**Collected data**.
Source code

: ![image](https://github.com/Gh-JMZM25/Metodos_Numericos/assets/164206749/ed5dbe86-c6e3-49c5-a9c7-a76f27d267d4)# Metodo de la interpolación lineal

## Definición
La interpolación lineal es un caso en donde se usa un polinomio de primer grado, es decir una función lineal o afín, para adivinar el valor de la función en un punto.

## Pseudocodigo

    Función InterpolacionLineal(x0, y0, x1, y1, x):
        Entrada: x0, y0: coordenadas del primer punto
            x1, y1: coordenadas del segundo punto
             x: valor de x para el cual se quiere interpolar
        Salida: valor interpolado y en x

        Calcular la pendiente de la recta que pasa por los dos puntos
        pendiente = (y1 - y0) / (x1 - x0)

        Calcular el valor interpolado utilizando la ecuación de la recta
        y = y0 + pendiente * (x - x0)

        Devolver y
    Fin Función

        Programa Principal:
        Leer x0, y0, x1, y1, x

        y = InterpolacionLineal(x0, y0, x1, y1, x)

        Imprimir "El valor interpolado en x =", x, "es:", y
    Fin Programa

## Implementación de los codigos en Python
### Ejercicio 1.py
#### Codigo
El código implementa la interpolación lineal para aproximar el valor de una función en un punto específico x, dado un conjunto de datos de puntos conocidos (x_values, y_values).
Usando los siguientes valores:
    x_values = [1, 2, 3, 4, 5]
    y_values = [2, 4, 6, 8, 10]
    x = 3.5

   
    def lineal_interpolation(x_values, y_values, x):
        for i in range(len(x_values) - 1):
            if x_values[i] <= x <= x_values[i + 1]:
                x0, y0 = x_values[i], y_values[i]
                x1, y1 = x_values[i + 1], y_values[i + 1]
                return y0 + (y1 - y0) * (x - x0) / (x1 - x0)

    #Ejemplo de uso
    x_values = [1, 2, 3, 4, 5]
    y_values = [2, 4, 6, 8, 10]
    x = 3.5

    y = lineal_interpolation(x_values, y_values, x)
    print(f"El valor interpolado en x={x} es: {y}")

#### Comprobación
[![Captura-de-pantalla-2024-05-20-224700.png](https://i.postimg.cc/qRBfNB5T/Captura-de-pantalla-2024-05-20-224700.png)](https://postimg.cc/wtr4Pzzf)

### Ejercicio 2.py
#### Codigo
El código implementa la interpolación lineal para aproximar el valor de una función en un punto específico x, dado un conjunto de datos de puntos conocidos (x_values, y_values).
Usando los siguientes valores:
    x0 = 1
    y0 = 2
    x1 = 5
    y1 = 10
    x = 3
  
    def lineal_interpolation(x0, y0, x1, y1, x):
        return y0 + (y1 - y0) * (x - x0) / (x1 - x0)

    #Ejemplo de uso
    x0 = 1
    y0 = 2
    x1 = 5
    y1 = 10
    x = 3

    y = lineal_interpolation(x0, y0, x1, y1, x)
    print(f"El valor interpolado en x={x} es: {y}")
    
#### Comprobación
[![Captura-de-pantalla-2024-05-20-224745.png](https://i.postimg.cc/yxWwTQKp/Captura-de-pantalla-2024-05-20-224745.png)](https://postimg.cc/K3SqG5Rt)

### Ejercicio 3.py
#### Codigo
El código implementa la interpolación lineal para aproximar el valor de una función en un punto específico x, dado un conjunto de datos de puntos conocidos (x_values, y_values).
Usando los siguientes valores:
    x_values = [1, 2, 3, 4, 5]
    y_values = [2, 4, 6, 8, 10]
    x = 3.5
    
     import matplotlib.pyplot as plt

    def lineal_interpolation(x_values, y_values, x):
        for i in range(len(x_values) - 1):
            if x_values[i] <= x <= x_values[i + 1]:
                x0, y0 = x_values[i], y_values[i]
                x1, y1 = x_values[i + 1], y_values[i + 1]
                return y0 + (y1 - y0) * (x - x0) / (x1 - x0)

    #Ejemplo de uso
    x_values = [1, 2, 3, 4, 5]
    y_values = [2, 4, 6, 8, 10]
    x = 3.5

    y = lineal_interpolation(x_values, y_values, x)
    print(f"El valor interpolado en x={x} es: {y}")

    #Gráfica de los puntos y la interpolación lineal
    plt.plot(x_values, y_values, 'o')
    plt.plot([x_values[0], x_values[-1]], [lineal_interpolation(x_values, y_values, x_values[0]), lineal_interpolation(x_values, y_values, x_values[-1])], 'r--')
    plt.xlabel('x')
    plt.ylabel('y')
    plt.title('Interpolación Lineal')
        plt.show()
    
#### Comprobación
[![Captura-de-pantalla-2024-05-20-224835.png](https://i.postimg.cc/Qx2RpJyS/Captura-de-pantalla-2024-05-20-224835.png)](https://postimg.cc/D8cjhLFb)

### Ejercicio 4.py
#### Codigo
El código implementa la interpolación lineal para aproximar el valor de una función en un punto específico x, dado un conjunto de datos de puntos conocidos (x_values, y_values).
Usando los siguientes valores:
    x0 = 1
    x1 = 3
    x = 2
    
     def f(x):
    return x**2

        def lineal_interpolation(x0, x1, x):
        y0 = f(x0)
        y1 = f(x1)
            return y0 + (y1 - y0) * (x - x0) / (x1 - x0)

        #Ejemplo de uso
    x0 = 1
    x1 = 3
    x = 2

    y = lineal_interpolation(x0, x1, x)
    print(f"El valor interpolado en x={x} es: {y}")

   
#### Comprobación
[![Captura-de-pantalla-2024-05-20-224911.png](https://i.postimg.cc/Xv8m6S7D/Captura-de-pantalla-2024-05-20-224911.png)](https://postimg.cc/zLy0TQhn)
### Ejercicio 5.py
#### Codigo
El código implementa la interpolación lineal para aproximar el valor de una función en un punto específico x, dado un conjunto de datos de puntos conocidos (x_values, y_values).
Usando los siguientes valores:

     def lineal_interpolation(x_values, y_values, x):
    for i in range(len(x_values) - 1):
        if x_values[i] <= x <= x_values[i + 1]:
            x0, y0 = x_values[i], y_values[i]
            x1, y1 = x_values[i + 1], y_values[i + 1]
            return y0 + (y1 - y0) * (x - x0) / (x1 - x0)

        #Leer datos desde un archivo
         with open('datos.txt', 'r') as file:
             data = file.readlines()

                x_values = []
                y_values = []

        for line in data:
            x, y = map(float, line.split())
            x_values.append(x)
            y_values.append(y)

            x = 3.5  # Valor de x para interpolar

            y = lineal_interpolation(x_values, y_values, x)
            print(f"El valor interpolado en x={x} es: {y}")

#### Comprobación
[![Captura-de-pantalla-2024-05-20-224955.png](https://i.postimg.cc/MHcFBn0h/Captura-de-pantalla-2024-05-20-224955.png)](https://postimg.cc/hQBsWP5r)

**What the task requires**. Only the lines above from the line with "return x**2" to the line with "y = lineal_interpolation(x0, x1, x)", those two lines included, should be reproduced exactly.

**Answer box**.
    return x**2

        def lineal_interpolation(x0, x1, x):
        y0 = f(x0)
        y1 = f(x1)
            return y0 + (y1 - y0) * (x - x0) / (x1 - x0)

        #Ejemplo de uso
    x0 = 1
    x1 = 3
    x = 2

    y = lineal_interpolation(x0, x1, x)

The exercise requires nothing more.